*** Begin section ***

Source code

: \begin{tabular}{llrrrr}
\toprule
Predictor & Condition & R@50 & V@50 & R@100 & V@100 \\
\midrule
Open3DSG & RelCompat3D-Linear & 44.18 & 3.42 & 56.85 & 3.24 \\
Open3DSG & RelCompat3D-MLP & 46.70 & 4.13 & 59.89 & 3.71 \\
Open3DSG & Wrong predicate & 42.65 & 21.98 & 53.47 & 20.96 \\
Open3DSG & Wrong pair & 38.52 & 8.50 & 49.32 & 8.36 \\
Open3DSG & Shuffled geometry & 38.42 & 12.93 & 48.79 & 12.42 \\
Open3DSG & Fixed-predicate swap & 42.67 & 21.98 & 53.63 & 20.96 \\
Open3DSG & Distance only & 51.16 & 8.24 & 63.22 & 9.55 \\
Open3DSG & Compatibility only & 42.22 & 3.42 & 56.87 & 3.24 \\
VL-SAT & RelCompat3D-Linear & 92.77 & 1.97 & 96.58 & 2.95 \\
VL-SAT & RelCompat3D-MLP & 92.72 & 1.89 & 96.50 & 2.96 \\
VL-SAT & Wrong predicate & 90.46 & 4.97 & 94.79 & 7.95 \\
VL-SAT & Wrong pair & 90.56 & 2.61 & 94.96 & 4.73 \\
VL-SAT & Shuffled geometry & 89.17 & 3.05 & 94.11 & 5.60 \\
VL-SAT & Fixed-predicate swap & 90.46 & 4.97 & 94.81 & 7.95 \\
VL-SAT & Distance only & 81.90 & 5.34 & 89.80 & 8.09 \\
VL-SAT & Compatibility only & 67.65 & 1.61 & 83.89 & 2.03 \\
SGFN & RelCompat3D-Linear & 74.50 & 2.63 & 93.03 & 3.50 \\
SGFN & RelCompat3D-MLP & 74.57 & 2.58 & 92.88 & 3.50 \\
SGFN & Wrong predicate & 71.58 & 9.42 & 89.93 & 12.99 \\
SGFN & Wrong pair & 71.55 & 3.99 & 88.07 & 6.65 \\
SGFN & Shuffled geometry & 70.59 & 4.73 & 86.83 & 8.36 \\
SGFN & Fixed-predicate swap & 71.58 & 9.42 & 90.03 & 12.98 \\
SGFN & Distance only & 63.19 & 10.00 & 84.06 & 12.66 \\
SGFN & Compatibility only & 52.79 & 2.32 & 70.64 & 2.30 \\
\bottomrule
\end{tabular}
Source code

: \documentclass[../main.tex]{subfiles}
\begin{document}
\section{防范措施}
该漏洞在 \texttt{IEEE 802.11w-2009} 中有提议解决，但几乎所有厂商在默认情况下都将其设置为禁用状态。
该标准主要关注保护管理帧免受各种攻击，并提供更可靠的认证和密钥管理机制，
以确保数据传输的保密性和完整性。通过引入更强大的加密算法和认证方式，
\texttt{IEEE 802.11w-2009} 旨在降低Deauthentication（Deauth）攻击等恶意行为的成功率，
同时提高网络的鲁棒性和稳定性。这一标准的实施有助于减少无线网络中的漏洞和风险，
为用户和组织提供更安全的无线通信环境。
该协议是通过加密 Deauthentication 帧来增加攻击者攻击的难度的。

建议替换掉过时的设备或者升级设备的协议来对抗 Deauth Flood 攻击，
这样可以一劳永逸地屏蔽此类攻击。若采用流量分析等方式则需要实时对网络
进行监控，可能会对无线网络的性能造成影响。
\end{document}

*** End section ***

## Task statement
The records above need to be retyped in full, exactly as they stand.

## Answer
Source code

: \begin{tabular}{llrrrr}
\toprule
Predictor & Condition & R@50 & V@50 & R@100 & V@100 \\
\midrule
Open3DSG & RelCompat3D-Linear & 44.18 & 3.42 & 56.85 & 3.24 \\
Open3DSG & RelCompat3D-MLP & 46.70 & 4.13 & 59.89 & 3.71 \\
Open3DSG & Wrong predicate & 42.65 & 21.98 & 53.47 & 20.96 \\
Open3DSG & Wrong pair & 38.52 & 8.50 & 49.32 & 8.36 \\
Open3DSG & Shuffled geometry & 38.42 & 12.93 & 48.79 & 12.42 \\
Open3DSG & Fixed-predicate swap & 42.67 & 21.98 & 53.63 & 20.96 \\
Open3DSG & Distance only & 51.16 & 8.24 & 63.22 & 9.55 \\
Open3DSG & Compatibility only & 42.22 & 3.42 & 56.87 & 3.24 \\
VL-SAT & RelCompat3D-Linear & 92.77 & 1.97 & 96.58 & 2.95 \\
VL-SAT & RelCompat3D-MLP & 92.72 & 1.89 & 96.50 & 2.96 \\
VL-SAT & Wrong predicate & 90.46 & 4.97 & 94.79 & 7.95 \\
VL-SAT & Wrong pair & 90.56 & 2.61 & 94.96 & 4.73 \\
VL-SAT & Shuffled geometry & 89.17 & 3.05 & 94.11 & 5.60 \\
VL-SAT & Fixed-predicate swap & 90.46 & 4.97 & 94.81 & 7.95 \\
VL-SAT & Distance only & 81.90 & 5.34 & 89.80 & 8.09 \\
VL-SAT & Compatibility only & 67.65 & 1.61 & 83.89 & 2.03 \\
SGFN & RelCompat3D-Linear & 74.50 & 2.63 & 93.03 & 3.50 \\
SGFN & RelCompat3D-MLP & 74.57 & 2.58 & 92.88 & 3.50 \\
SGFN & Wrong predicate & 71.58 & 9.42 & 89.93 & 12.99 \\
SGFN & Wrong pair & 71.55 & 3.99 & 88.07 & 6.65 \\
SGFN & Shuffled geometry & 70.59 & 4.73 & 86.83 & 8.36 \\
SGFN & Fixed-predicate swap & 71.58 & 9.42 & 90.03 & 12.98 \\
SGFN & Distance only & 63.19 & 10.00 & 84.06 & 12.66 \\
SGFN & Compatibility only & 52.79 & 2.32 & 70.64 & 2.30 \\
\bottomrule
\end{tabular}
Source code

: \documentclass[../main.tex]{subfiles}
\begin{document}
\section{防范措施}
该漏洞在 \texttt{IEEE 802.11w-2009} 中有提议解决，但几乎所有厂商在默认情况下都将其设置为禁用状态。
该标准主要关注保护管理帧免受各种攻击，并提供更可靠的认证和密钥管理机制，
以确保数据传输的保密性和完整性。通过引入更强大的加密算法和认证方式，
\texttt{IEEE 802.11w-2009} 旨在降低Deauthentication（Deauth）攻击等恶意行为的成功率，
同时提高网络的鲁棒性和稳定性。这一标准的实施有助于减少无线网络中的漏洞和风险，
为用户和组织提供更安全的无线通信环境。
该协议是通过加密 Deauthentication 帧来增加攻击者攻击的难度的。

建议替换掉过时的设备或者升级设备的协议来对抗 Deauth Flood 攻击，
这样可以一劳永逸地屏蔽此类攻击。若采用流量分析等方式则需要实时对网络
进行监控，可能会对无线网络的性能造成影响。
\end{document}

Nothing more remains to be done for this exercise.